*DIRECTIONS FOR THIS TASK*: Copy each line of the listing that includes "valid".

*** Opening of DATASET ENTRIES ***

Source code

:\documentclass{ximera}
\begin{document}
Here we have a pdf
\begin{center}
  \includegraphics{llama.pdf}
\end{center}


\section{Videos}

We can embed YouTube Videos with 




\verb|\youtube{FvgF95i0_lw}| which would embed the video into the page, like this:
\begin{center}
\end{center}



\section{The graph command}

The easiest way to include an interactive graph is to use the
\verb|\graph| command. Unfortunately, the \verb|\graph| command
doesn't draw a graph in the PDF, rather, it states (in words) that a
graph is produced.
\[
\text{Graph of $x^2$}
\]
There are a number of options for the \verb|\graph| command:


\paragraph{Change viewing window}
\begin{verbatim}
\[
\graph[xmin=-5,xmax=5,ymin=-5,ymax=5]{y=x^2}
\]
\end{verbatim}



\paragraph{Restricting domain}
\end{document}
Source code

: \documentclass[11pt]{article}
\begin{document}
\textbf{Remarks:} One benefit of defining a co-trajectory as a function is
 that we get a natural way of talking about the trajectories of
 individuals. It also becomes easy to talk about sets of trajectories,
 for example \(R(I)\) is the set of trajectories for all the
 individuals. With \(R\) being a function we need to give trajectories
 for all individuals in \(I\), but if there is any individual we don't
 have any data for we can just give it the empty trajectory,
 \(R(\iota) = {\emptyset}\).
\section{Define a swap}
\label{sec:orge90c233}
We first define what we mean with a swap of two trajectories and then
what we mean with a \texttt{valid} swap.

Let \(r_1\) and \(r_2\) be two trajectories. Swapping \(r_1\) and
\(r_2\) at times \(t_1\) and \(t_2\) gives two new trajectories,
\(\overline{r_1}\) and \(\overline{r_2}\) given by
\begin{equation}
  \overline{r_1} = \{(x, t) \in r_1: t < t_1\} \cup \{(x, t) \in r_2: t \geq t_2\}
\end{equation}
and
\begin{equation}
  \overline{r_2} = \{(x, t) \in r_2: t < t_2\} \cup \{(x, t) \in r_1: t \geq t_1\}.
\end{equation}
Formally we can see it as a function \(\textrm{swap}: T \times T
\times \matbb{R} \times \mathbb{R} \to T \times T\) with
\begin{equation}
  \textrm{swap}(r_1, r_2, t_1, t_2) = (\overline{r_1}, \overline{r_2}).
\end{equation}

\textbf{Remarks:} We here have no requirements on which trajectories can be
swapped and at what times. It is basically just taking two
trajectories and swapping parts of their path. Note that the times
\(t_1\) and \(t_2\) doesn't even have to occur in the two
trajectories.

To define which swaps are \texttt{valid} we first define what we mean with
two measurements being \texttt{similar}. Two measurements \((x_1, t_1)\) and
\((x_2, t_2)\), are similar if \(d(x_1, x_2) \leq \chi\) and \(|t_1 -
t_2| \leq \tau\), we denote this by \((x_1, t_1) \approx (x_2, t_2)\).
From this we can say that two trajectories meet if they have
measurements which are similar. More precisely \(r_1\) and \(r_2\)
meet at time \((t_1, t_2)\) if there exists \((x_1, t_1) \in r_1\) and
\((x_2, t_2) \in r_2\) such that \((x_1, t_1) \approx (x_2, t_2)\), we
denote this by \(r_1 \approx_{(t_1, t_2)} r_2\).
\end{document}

*** Close of DATASET ENTRIES ***

*PROBLEM SOLUTION*:
what we mean with a \texttt{valid} swap.
To define which swaps are \texttt{valid} we first define what we mean with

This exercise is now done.